It bares its own flag, the people have their own passports, their own military, they deal in their own money, and they elect their own president. Yet, Transnistria is invisible on most maps. With almost 500 000 Transnistrians defending their identity, why are they non-existent to the international community? The story here is tense with a bloodied past because the Transnistrians fought to have the minimal liberties they do now by taking a stance against Moldova in the 1990s.
At the time, Soviet President Mikhail Gorbachev was fighting an internal war since many Soviet countries were trying to gain independence, including Moldova. He gave the Moldovans the right to write in the Latin alphabet, returning to their Romanian-based ancestry. This started a domino effect that led to the independence of Moldova. During that time, Romania became a very close ally because both countries share a deep cultural and linguistic bond that was squandered by the Soviet Union. However, one-third of Moldova’s population consider themselves to be of Russian descent, keeping the country’s ties with Russia ever-so-slightly. Meaning that the country was divided between nationalists and pro-Soviet partisans.
This is where Transnistria comes into play. When Romania and Moldova became close allies, fear began to grow within the Russian diasporas. A fear that the Soviet Union may fall, or that Romania might unify with Moldova. This prompted them to seek their own territory. So, the pro-Soviets delineated the Dniester River as their internal border, and the Pridnestrovian Moldavian Soviet Socialist Republic (Transnistria) was born.
However, the separatist movement did not go unnoticed. A divide grew between Russians and Romanian-Moldovans, polarising the two until discrimination turned into violence. This led to a war between the Moldovan Nationalists and the Transnistrian pro-Soviets. Russia got involved and provided military support for the Transnistrians. This extra help killed 700 Moldovan nationalists and led to a ceasefire. Moldova never tried to impede on Transnistria’s independence again, and to this day, that non-written agreement still holds.
Nowadays, the invisible country lives in the shadow of its past empire, like many ex-Soviet nations. The buildings are somewhat maintained in the capital, Tiraspol, but have the aged look of the Soviet Union. Further out, the villages are derelict and unmaintained. On paper, Transnistria’s economy is based on textile, steel, and electricity. But, according to the Moldovan government, there is a deep underbelly of illegal gun contraband. Allegedly making Transnistria the “residence of the international mafia.” This has put Transnistria in an unfortunate position because they are unable to make viable independent economic ties with anyone apart from neighbouring countries.

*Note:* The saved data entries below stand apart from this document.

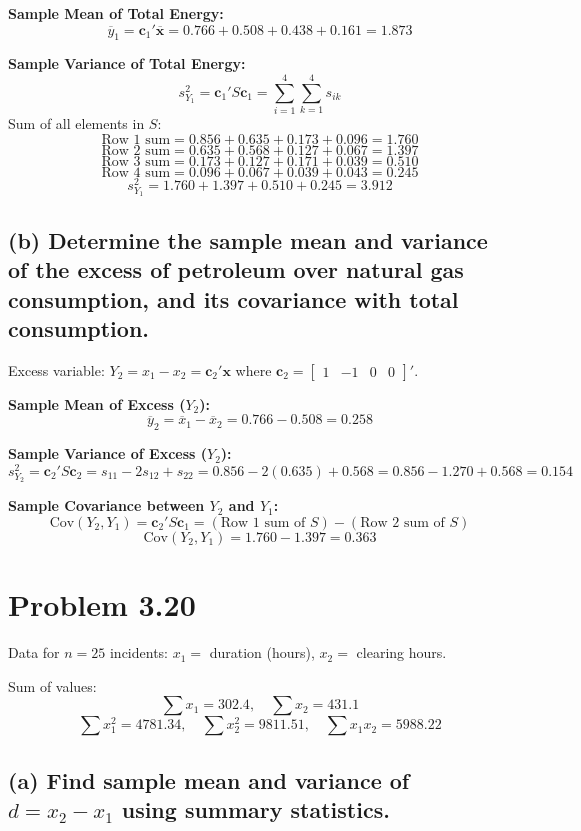 \documentclass[11pt,a4paper]{article}
\begin{document}
\textbf{Sample Mean of Total Energy:}
\[
\overline{y}_1 = \mathbf{c}_1' \overline{\mathbf{x}} = 0.766 + 0.508 + 0.438 + 0.161 = 1.873
\]

\textbf{Sample Variance of Total Energy:}
\[
s_{Y_1}^2 = \mathbf{c}_1' S \mathbf{c}_1 = \sum_{i=1}^4 \sum_{k=1}^4 s_{ik}
\]
Sum of all elements in $S$:
\[
\text{Row 1 sum} = 0.856 + 0.635 + 0.173 + 0.096 = 1.760
\]
\[
\text{Row 2 sum} = 0.635 + 0.568 + 0.127 + 0.067 = 1.397
\]
\[
\text{Row 3 sum} = 0.173 + 0.127 + 0.171 + 0.039 = 0.510
\]
\[
\text{Row 4 sum} = 0.096 + 0.067 + 0.039 + 0.043 = 0.245
\]
\[
s_{Y_1}^2 = 1.760 + 1.397 + 0.510 + 0.245 = 3.912
\]

\subsection*{(b) Determine the sample mean and variance of the excess of petroleum over natural gas consumption, and its covariance with total consumption.}

Excess variable: $Y_2 = x_1 - x_2 = \mathbf{c}_2' \mathbf{x}$ where $\mathbf{c}_2 = \begin{bmatrix} 1 & -1 & 0 & 0 \end{bmatrix}'$.

\textbf{Sample Mean of Excess ($Y_2$):}
\[
\overline{y}_2 = \overline{x}_1 - \overline{x}_2 = 0.766 - 0.508 = 0.258
\]

\textbf{Sample Variance of Excess ($Y_2$):}
\[
s_{Y_2}^2 = \mathbf{c}_2' S \mathbf{c}_2 = s_{11} - 2s_{12} + s_{22} = 0.856 - 2(0.635) + 0.568 = 0.856 - 1.270 + 0.568 = 0.154
\]

\textbf{Sample Covariance between $Y_2$ and $Y_1$:}
\[
\text{Cov}(Y_2, Y_1) = \mathbf{c}_2' S \mathbf{c}_1 = (\text{Row 1 sum of } S) - (\text{Row 2 sum of } S)
\]
\[
\text{Cov}(Y_2, Y_1) = 1.760 - 1.397 = 0.363
\]

\hr

\section*{Problem 3.20}

Data for $n=25$ incidents: $x_1 =$ duration (hours), $x_2 =$ clearing hours.

Sum of values:
\[
\sum x_1 = 302.4, \quad \sum x_2 = 431.1
\]
\[
\sum x_1^2 = 4781.34, \quad \sum x_2^2 = 9811.51, \quad \sum x_1 x_2 = 5988.22
\]

\subsection*{(a) Find sample mean and variance of $d = x_2 - x_1$ using summary statistics.}
\end{document}

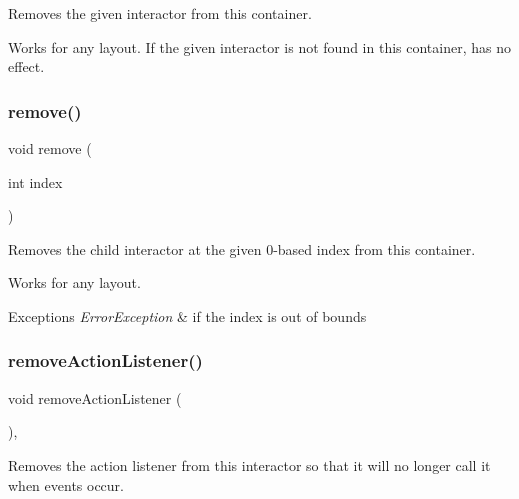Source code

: Removes the given interactor from this container. 

Works for any layout. If the given interactor is not found in this container, has no effect. \mbox{\label{classsgl_1_1GContainer_a2ad1aa316f278b2e9fa8121504749652}} 
\subsubsection{\texorpdfstring{remove()}{remove()}\hspace{0.1cm}{\footnotesize\ttfamily [3/3]}}
{\footnotesize\ttfamily void remove (\begin{DoxyParamCaption}\item[{int}]{index }\end{DoxyParamCaption})\hspace{0.3cm}{\ttfamily [virtual]}}



Removes the child interactor at the given 0-\/based index from this container. 

Works for any layout. 
\begin{DoxyExceptions}{Exceptions}
{\em Error\+Exception} & if the index is out of bounds \\
\hline
\end{DoxyExceptions}
\mbox{\label{classsgl_1_1GInteractor_ab7fe7a876367b87cf7202f947f1d05e4}} 
\subsubsection{\texorpdfstring{remove\+Action\+Listener()}{removeActionListener()}}
{\footnotesize\ttfamily void remove\+Action\+Listener (\begin{DoxyParamCaption}{ }\end{DoxyParamCaption})\hspace{0.3cm}{\ttfamily [virtual]}, {\ttfamily [inherited]}}



Removes the action listener from this interactor so that it will no longer call it when events occur. 

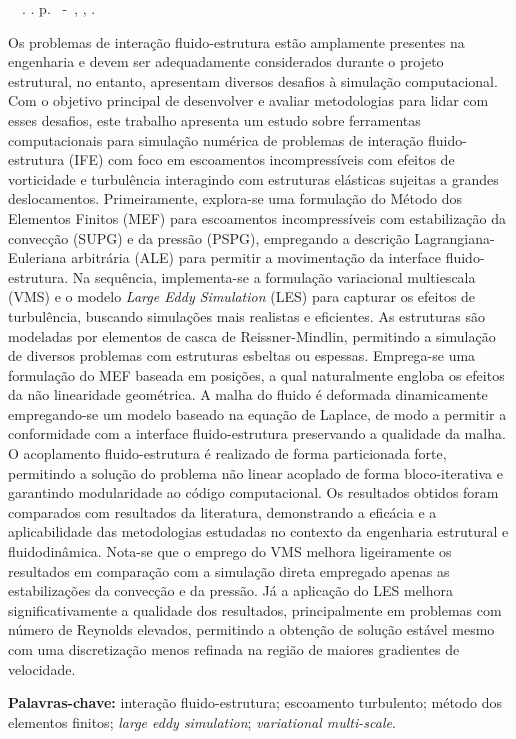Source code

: \setlength{\absparsep}{18pt} %
\begin{resumo}
	\begin{flushleft}
		\setlength{\absparsep}{0pt} %
		\SingleSpacing
		\imprimirautorabr~~\textbf{\imprimirtituloresumo}.	\imprimirdata. \pageref{LastPage} p.
		\imprimirtipotrabalho~-~\imprimirinstituicao, \imprimirlocal, \imprimirdata.
	\end{flushleft}
	\OnehalfSpacing

	Os problemas de interação fluido-estrutura estão amplamente presentes na engenharia e devem ser adequadamente considerados durante o projeto estrutural, no entanto, apresentam diversos desafios à simulação computacional. Com o objetivo principal de desenvolver e avaliar metodologias para lidar com esses desafios, este trabalho apresenta um estudo sobre ferramentas computacionais para simulação numérica de problemas de interação fluido-estrutura (IFE) com foco em escoamentos incompressíveis com efeitos de vorticidade e turbulência interagindo com estruturas elásticas sujeitas a grandes deslocamentos. Primeiramente, explora-se uma formulação do Método dos Elementos Finitos (MEF) para escoamentos incompressíveis com estabilização da convecção (SUPG) e da pressão (PSPG), empregando a descrição Lagrangiana-Euleriana arbitrária (ALE) para permitir a movimentação da interface fluido-estrutura. Na sequência, implementa-se a formulação variacional multiescala (VMS) e o modelo \textit{Large Eddy Simulation} (LES) para capturar os efeitos de turbulência, buscando simulações mais realistas e eficientes. As estruturas são modeladas por elementos de casca de Reissner-Mindlin, permitindo a simulação de diversos problemas com estruturas esbeltas ou espessas. Emprega-se uma formulação do MEF baseada em posições, a qual naturalmente engloba os efeitos da não linearidade geométrica. A malha do fluido é deformada dinamicamente empregando-se um modelo baseado na equação de Laplace, de modo a permitir a conformidade com a interface fluido-estrutura preservando a qualidade da malha. O acoplamento fluido-estrutura é realizado de forma particionada forte, permitindo a solução do problema não linear acoplado de forma bloco-iterativa e garantindo modularidade ao código computacional. Os resultados obtidos foram comparados com resultados da literatura, demonstrando a eficácia e a aplicabilidade das metodologias estudadas no contexto da engenharia estrutural e fluidodinâmica. Nota-se que o emprego do VMS melhora ligeiramente os resultados em comparação com a simulação direta empregado apenas as estabilizações da convecção e da pressão. Já a aplicação do LES melhora significativamente a qualidade dos resultados, principalmente em problemas com número de Reynolds elevados, permitindo a obtenção de solução estável mesmo com uma discretização menos refinada na região de maiores gradientes de velocidade.

	\textbf{Palavras-chave:} interação fluido-estrutura; escoamento turbulento; método dos elementos finitos; \textit{large eddy simulation}; \textit{variational multi-scale}.
\end{resumo}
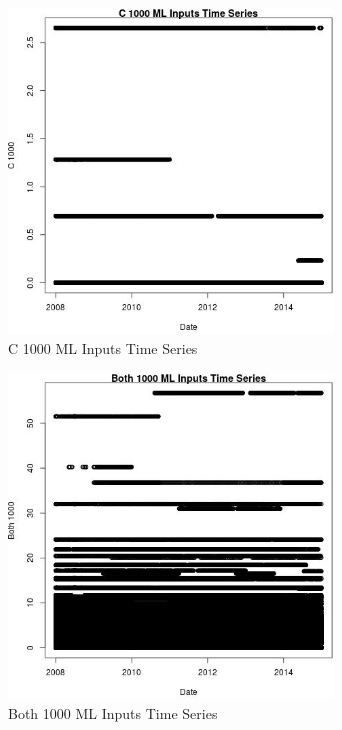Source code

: \begin{figure} 
\centering  
\includegraphics[width=0.77\textwidth]{Code_Outputs/ML_input_report_ML_input_PM25_Step5_part_d_de_duplicated_aves_ML_input_C_1000vDate.jpg} 
\caption{\label{fig:ML_input_report_ML_input_PM25_Step5_part_d_de_duplicated_aves_ML_inputC_1000vDate}C 1000 ML Inputs Time Series} 
\end{figure} 
 

\begin{figure} 
\centering  
\includegraphics[width=0.77\textwidth]{Code_Outputs/ML_input_report_ML_input_PM25_Step5_part_d_de_duplicated_aves_ML_input_Both_1000vDate.jpg} 
\caption{\label{fig:ML_input_report_ML_input_PM25_Step5_part_d_de_duplicated_aves_ML_inputBoth_1000vDate}Both 1000 ML Inputs Time Series} 
\end{figure}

The invisible nation lives in an international blind spot where many of the mismatched stranded Soviet states are. Transnistria along with Georgia’s Abkhazia and South Ossetia regions with the Republic of Artsakh in Azerbaijan all form a tight-knit group that supports each other. But no members of the United Nations recognize them as countries. They remain stuck in a limbo of frozen conflicts, never able to reach a lasting conclusion for their national issues. Without international acknowledgment, Transnistria will remain in the shadows, unable to defend its cultural identity on the world’s stage. Their economy will remain at a standstill with little-to-no leeway for opportunities. Without acknowledgment, Transnistria will remain invisible.